**Directions for this task**
Tally the lines containing "fortunes" in this data. Respond with the tally alone.

━━━━━━━━

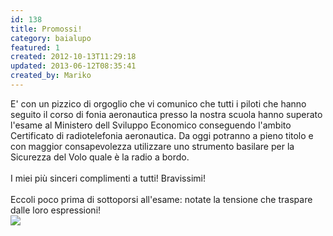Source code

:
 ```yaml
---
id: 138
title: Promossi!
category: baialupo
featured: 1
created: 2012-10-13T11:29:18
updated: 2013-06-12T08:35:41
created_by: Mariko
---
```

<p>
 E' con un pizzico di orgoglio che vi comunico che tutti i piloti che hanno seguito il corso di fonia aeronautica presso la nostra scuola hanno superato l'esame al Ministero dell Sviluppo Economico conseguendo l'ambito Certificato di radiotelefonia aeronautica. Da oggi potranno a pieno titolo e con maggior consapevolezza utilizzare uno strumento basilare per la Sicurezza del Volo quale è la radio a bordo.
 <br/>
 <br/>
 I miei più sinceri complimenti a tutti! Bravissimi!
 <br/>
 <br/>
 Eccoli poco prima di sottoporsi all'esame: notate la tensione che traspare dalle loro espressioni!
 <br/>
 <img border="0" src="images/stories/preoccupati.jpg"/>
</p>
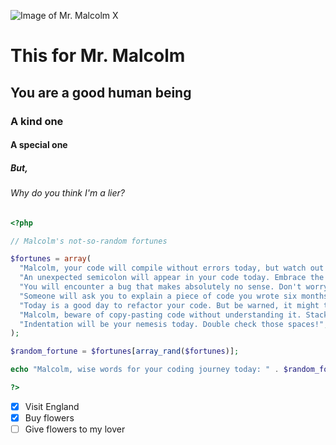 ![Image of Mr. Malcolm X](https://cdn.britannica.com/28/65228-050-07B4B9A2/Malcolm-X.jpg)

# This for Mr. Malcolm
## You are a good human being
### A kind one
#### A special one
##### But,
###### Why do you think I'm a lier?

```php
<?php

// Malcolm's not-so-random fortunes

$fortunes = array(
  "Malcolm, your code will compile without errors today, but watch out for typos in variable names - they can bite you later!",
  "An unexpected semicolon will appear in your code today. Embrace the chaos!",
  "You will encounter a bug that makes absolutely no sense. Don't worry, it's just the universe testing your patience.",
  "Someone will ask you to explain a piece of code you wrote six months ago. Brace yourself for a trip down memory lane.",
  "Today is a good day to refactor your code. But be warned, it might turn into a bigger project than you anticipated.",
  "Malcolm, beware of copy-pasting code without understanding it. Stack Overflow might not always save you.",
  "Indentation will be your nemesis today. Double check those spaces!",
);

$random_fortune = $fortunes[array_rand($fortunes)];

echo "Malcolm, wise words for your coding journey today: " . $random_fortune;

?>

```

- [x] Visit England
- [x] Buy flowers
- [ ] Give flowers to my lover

━━━━━━━━

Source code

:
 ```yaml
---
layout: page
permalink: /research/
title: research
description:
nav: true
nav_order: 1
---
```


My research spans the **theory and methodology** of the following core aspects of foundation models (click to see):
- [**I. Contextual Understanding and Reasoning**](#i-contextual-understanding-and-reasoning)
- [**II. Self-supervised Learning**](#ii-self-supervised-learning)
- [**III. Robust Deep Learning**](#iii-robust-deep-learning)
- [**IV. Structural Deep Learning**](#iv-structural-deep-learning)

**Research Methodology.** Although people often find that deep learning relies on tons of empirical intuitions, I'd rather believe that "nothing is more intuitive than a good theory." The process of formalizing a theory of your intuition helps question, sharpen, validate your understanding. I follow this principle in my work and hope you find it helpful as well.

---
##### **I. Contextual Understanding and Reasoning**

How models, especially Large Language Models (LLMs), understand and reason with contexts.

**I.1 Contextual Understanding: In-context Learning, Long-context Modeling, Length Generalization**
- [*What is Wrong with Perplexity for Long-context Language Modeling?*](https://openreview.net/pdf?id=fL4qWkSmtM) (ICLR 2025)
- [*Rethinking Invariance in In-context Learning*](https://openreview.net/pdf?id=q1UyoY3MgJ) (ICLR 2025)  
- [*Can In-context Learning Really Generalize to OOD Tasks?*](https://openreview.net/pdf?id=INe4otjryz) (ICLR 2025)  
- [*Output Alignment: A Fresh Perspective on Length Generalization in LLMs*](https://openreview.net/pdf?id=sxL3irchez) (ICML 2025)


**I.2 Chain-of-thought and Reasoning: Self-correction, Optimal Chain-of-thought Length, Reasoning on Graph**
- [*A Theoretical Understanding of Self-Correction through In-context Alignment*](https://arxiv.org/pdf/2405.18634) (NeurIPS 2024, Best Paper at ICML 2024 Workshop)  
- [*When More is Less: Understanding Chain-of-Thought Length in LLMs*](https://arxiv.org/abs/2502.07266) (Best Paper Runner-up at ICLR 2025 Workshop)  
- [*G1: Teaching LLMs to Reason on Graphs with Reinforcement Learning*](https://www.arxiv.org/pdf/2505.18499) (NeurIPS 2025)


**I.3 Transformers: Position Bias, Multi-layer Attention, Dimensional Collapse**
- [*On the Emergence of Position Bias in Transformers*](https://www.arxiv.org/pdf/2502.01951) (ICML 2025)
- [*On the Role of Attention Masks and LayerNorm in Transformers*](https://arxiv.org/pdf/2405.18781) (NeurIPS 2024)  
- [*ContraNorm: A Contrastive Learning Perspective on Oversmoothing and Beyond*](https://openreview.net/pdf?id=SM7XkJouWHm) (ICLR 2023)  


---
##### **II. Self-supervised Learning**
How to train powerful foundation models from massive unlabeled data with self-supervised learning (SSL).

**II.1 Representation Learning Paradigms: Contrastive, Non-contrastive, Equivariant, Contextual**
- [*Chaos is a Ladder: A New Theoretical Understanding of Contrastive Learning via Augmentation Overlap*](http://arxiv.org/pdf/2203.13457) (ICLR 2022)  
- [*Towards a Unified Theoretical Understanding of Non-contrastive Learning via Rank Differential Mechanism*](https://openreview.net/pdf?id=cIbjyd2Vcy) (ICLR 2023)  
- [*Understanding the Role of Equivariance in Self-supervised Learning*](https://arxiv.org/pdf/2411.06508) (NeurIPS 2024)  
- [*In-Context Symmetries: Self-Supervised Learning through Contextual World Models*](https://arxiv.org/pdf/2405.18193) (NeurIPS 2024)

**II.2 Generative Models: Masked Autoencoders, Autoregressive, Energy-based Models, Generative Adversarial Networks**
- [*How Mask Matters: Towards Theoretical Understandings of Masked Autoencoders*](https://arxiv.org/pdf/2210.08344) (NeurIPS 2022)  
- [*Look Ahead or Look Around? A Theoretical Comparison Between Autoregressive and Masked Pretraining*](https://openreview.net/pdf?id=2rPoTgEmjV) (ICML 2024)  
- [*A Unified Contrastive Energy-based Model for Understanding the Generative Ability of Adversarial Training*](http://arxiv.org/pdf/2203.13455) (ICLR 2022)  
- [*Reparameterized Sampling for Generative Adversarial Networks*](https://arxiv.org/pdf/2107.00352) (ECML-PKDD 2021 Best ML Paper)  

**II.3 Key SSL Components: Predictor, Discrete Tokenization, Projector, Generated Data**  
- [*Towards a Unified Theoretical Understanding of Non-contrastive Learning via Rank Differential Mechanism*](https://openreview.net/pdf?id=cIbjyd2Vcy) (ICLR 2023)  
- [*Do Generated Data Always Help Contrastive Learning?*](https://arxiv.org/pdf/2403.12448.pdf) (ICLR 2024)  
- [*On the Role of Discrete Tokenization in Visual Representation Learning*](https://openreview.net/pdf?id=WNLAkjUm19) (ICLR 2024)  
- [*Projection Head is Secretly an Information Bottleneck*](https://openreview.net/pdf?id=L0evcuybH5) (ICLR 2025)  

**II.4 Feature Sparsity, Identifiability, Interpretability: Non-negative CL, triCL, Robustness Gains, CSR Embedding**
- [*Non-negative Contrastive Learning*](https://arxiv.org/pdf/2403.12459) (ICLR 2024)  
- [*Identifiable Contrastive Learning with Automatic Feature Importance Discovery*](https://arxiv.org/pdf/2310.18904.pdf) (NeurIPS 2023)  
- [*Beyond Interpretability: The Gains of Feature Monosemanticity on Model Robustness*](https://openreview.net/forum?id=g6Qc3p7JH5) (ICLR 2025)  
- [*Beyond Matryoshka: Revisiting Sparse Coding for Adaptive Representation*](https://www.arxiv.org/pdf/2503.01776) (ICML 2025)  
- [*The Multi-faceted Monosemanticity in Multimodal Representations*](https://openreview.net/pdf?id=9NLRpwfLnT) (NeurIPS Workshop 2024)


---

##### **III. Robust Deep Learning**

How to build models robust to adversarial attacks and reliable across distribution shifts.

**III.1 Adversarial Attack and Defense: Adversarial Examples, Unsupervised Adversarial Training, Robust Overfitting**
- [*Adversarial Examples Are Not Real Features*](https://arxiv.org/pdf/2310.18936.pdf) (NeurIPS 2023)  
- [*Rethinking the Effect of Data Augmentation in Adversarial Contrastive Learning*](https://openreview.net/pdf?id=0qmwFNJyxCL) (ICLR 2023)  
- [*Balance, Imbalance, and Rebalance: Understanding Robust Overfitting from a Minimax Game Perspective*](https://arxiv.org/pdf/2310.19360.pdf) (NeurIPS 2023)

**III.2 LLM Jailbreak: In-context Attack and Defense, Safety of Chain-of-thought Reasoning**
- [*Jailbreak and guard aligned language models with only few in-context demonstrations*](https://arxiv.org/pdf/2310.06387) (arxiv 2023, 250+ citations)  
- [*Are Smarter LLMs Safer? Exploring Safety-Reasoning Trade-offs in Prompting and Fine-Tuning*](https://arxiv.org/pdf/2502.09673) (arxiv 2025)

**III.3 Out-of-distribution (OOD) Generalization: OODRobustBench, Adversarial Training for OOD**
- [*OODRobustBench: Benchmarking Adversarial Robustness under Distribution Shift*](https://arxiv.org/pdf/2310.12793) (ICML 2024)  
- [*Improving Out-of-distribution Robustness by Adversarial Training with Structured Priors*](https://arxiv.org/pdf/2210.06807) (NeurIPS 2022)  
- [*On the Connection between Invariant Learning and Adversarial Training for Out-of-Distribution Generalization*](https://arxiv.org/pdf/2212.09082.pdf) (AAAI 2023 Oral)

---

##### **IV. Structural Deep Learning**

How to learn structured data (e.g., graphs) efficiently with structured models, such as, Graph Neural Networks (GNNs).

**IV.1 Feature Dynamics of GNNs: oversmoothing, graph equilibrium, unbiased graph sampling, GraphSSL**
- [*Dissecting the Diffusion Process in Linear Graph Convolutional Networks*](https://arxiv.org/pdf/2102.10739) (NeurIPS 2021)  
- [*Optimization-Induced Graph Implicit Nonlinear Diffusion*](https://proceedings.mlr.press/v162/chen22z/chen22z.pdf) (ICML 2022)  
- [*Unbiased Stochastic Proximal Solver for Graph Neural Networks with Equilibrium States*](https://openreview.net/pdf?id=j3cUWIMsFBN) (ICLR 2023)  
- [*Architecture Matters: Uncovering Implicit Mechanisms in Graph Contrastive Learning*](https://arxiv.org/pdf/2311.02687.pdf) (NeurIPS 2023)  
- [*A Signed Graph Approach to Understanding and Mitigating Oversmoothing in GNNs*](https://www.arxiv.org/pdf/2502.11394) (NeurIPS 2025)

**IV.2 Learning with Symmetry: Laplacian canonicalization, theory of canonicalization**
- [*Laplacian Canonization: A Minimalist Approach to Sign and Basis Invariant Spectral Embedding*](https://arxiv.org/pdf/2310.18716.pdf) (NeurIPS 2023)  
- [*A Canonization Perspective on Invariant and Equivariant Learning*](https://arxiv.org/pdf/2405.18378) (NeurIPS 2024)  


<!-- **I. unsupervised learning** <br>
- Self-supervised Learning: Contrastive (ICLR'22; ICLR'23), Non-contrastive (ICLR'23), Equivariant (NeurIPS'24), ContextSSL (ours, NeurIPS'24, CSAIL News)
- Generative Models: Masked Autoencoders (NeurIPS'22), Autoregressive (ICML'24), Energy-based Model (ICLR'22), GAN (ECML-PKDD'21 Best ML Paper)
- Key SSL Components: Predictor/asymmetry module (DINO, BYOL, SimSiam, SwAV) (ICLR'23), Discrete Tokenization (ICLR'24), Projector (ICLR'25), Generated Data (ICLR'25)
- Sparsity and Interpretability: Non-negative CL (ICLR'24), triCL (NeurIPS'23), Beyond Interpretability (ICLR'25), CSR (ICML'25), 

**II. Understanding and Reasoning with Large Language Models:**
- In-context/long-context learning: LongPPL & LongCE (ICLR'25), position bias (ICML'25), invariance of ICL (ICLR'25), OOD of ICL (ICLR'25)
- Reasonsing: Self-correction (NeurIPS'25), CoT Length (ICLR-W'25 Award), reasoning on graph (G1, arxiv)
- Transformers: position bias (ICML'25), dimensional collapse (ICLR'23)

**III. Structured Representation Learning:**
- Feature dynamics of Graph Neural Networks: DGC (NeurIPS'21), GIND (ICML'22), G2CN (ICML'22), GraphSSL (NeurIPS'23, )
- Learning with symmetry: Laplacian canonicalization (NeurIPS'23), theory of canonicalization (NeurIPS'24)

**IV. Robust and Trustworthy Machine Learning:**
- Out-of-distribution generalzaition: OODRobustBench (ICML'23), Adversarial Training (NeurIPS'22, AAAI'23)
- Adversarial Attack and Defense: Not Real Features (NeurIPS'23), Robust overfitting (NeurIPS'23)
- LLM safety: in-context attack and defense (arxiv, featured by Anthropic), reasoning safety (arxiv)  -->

━━━━━━━━

**Response area**
3